No Surrender: Writings from an Anti-Imperialist Prisoner
This first collection of David Gilbert’s prison writings is a unique contribution to our understanding of the most ambitious and audacious attempts by white anti-imperialists to build an underground movement “within the belly of the beast.” With unsparing honesty (and unfailing humor), he discusses the errors and successes of the WUO and their allies; the pitfalls of racism, sexism, and ego in revolutionary organizations; and the possibilities and perils facing today’s growing anti-imperialist resistance. Includes forewords by political prisoners Marilyn Buck and Sundiata Acoli.

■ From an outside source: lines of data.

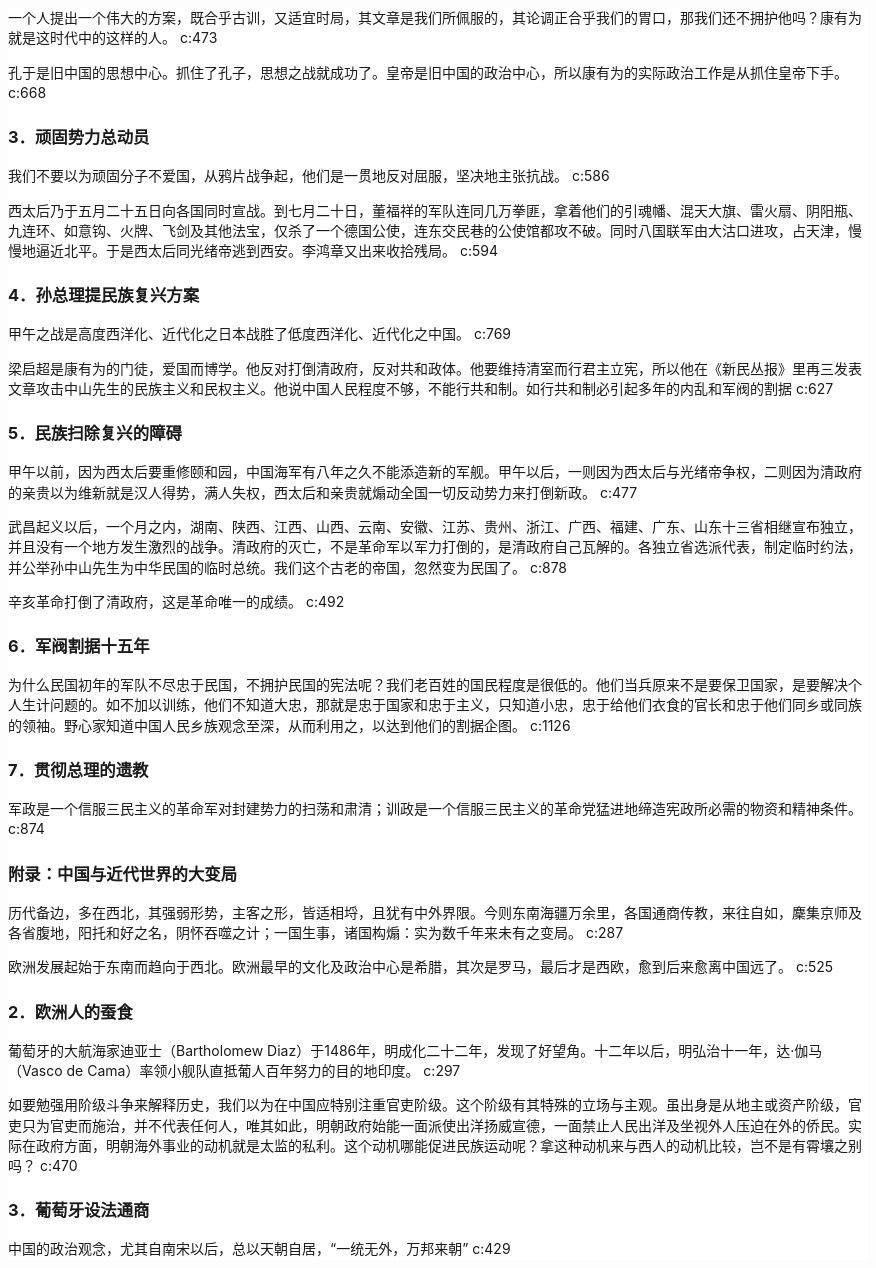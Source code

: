 一个人提出一个伟大的方案，既合乎古训，又适宜时局，其文章是我们所佩服的，其论调正合乎我们的胃口，那我们还不拥护他吗？康有为就是这时代中的这样的人。 c:473

孔于是旧中国的思想中心。抓住了孔子，思想之战就成功了。皇帝是旧中国的政治中心，所以康有为的实际政治工作是从抓住皇帝下手。 c:668

### 3．顽固势力总动员

我们不要以为顽固分子不爱国，从鸦片战争起，他们是一贯地反对屈服，坚决地主张抗战。 c:586

西太后乃于五月二十五日向各国同时宣战。到七月二十日，董福祥的军队连同几万拳匪，拿着他们的引魂幡、混天大旗、雷火扇、阴阳瓶、九连环、如意钩、火牌、飞剑及其他法宝，仅杀了一个德国公使，连东交民巷的公使馆都攻不破。同时八国联军由大沽口进攻，占天津，慢慢地逼近北平。于是西太后同光绪帝逃到西安。李鸿章又出来收拾残局。 c:594

### 4．孙总理提民族复兴方案

甲午之战是高度西洋化、近代化之日本战胜了低度西洋化、近代化之中国。 c:769

梁启超是康有为的门徒，爱国而博学。他反对打倒清政府，反对共和政体。他要维持清室而行君主立宪，所以他在《新民丛报》里再三发表文章攻击中山先生的民族主义和民权主义。他说中国人民程度不够，不能行共和制。如行共和制必引起多年的内乱和军阀的割据 c:627

### 5．民族扫除复兴的障碍

甲午以前，因为西太后要重修颐和园，中国海军有八年之久不能添造新的军舰。甲午以后，一则因为西太后与光绪帝争权，二则因为清政府的亲贵以为维新就是汉人得势，满人失权，西太后和亲贵就煽动全国一切反动势力来打倒新政。 c:477

武昌起义以后，一个月之内，湖南、陕西、江西、山西、云南、安徽、江苏、贵州、浙江、广西、福建、广东、山东十三省相继宣布独立，并且没有一个地方发生激烈的战争。清政府的灭亡，不是革命军以军力打倒的，是清政府自己瓦解的。各独立省选派代表，制定临时约法，并公举孙中山先生为中华民国的临时总统。我们这个古老的帝国，忽然变为民国了。 c:878

辛亥革命打倒了清政府，这是革命唯一的成绩。 c:492

### 6．军阀割据十五年

为什么民国初年的军队不尽忠于民国，不拥护民国的宪法呢？我们老百姓的国民程度是很低的。他们当兵原来不是要保卫国家，是要解决个人生计问题的。如不加以训练，他们不知道大忠，那就是忠于国家和忠于主义，只知道小忠，忠于给他们衣食的官长和忠于他们同乡或同族的领袖。野心家知道中国人民乡族观念至深，从而利用之，以达到他们的割据企图。 c:1126

### 7．贯彻总理的遗教

军政是一个信服三民主义的革命军对封建势力的扫荡和肃清；训政是一个信服三民主义的革命党猛进地缔造宪政所必需的物资和精神条件。 c:874

### 附录：中国与近代世界的大变局

历代备边，多在西北，其强弱形势，主客之形，皆适相埒，且犹有中外界限。今则东南海疆万余里，各国通商传教，来往自如，麇集京师及各省腹地，阳托和好之名，阴怀吞噬之计；一国生事，诸国构煽：实为数千年来未有之变局。 c:287

欧洲发展起始于东南而趋向于西北。欧洲最早的文化及政治中心是希腊，其次是罗马，最后才是西欧，愈到后来愈离中国远了。 c:525

### 2．欧洲人的蚕食

葡萄牙的大航海家迪亚士（Bartholomew Diaz）于1486年，明成化二十二年，发现了好望角。十二年以后，明弘治十一年，达·伽马（Vasco de Cama）率领小舰队直抵葡人百年努力的目的地印度。 c:297

如要勉强用阶级斗争来解释历史，我们以为在中国应特别注重官吏阶级。这个阶级有其特殊的立场与主观。虽出身是从地主或资产阶级，官吏只为官吏而施治，并不代表任何人，唯其如此，明朝政府始能一面派使出洋扬威宣德，一面禁止人民出洋及坐视外人压迫在外的侨民。实际在政府方面，明朝海外事业的动机就是太监的私利。这个动机哪能促进民族运动呢？拿这种动机来与西人的动机比较，岂不是有霄壤之别吗？ c:470

### 3．葡萄牙设法通商

中国的政治观念，尤其自南宋以后，总以天朝自居，“一统无外，万邦来朝” c:429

Our Commitment is to Our Communities: Mass Incarceration, Political Prisoners and Building a Movement for Community-Based Justice. In the 2014 Certain Days calendar, David Gilbert wrote that the “War on Crime” which began in the early 1970s was in fact a conscious government counterinsurgency strategy to decimate and disrupt Black and other people of color communities across the United States. In this pamphlet, interviewed by Bob Feldman, David uses this observation as his starting point to discuss the ongoing catastrophe that is mass incarceration, connecting it to the continued imprisonment of political prisoners and the challenges that face our movements today.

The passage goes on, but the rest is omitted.